▶ [Problem description]: Keep every line in which "hline" occurs and drop the rest of the data.

▶ [Provided records]:

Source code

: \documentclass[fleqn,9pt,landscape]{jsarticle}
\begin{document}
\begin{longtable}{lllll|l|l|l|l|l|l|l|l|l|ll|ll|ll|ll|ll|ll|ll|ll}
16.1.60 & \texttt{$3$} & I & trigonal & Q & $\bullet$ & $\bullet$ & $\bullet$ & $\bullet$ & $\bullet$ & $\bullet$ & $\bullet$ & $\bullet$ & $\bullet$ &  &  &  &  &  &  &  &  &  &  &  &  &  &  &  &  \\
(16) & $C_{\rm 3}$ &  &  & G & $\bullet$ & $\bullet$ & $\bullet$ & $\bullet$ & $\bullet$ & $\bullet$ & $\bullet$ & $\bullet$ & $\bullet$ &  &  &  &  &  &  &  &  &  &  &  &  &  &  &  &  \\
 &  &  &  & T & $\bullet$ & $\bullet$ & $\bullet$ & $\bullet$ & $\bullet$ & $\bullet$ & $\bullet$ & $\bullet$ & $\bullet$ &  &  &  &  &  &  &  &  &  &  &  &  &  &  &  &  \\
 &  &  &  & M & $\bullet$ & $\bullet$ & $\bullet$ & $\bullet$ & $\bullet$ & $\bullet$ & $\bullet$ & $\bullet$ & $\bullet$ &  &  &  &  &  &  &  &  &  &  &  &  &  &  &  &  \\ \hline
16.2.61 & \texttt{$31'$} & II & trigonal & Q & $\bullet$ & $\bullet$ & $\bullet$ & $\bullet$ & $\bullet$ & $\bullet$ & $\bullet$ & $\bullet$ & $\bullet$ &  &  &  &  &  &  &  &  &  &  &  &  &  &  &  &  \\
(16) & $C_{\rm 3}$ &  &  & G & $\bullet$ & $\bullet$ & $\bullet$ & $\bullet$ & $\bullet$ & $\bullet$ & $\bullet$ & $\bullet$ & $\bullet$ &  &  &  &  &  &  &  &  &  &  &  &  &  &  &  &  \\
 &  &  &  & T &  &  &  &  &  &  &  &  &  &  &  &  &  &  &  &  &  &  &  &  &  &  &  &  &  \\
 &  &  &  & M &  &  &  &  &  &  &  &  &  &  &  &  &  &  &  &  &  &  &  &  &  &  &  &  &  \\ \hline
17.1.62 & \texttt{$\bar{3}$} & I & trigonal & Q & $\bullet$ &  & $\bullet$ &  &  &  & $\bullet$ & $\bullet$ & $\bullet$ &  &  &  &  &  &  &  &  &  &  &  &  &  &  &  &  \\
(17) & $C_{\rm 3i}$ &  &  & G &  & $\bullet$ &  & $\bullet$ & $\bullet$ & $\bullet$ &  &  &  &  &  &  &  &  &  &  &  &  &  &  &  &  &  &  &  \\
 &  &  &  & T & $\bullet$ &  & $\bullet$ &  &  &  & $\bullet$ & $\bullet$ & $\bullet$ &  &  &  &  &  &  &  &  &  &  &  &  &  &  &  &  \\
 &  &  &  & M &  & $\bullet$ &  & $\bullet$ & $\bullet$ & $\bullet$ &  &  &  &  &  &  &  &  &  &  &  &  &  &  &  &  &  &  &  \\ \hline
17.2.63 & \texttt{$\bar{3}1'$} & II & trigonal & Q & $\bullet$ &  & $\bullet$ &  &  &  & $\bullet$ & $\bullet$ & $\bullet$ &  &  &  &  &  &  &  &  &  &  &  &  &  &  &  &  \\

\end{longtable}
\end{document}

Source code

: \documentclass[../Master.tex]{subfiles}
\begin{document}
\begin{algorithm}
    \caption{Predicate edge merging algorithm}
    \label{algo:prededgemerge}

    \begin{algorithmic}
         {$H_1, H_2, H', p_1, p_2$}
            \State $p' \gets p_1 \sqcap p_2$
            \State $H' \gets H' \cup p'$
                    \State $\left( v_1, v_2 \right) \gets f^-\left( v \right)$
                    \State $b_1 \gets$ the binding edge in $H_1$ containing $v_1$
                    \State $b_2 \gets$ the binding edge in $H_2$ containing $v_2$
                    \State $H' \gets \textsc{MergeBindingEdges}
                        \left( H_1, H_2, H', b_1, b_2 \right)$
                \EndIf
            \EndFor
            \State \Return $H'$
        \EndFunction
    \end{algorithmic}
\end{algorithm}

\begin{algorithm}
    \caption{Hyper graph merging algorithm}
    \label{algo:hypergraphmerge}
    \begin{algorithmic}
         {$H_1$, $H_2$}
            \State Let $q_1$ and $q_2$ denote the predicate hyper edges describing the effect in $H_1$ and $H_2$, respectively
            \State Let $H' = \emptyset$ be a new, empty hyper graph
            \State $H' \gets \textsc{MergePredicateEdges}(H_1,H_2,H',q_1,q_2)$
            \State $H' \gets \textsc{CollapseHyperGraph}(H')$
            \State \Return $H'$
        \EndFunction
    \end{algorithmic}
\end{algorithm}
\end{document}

▶ [The answer]:
 &  &  &  & M & $\bullet$ & $\bullet$ & $\bullet$ & $\bullet$ & $\bullet$ & $\bullet$ & $\bullet$ & $\bullet$ & $\bullet$ &  &  &  &  &  &  &  &  &  &  &  &  &  &  &  &  \\ \hline
 &  &  &  & M &  &  &  &  &  &  &  &  &  &  &  &  &  &  &  &  &  &  &  &  &  &  &  &  &  \\ \hline
 &  &  &  & M &  & $\bullet$ &  & $\bullet$ & $\bullet$ & $\bullet$ &  &  &  &  &  &  &  &  &  &  &  &  &  &  &  &  &  &  &  \\ \hline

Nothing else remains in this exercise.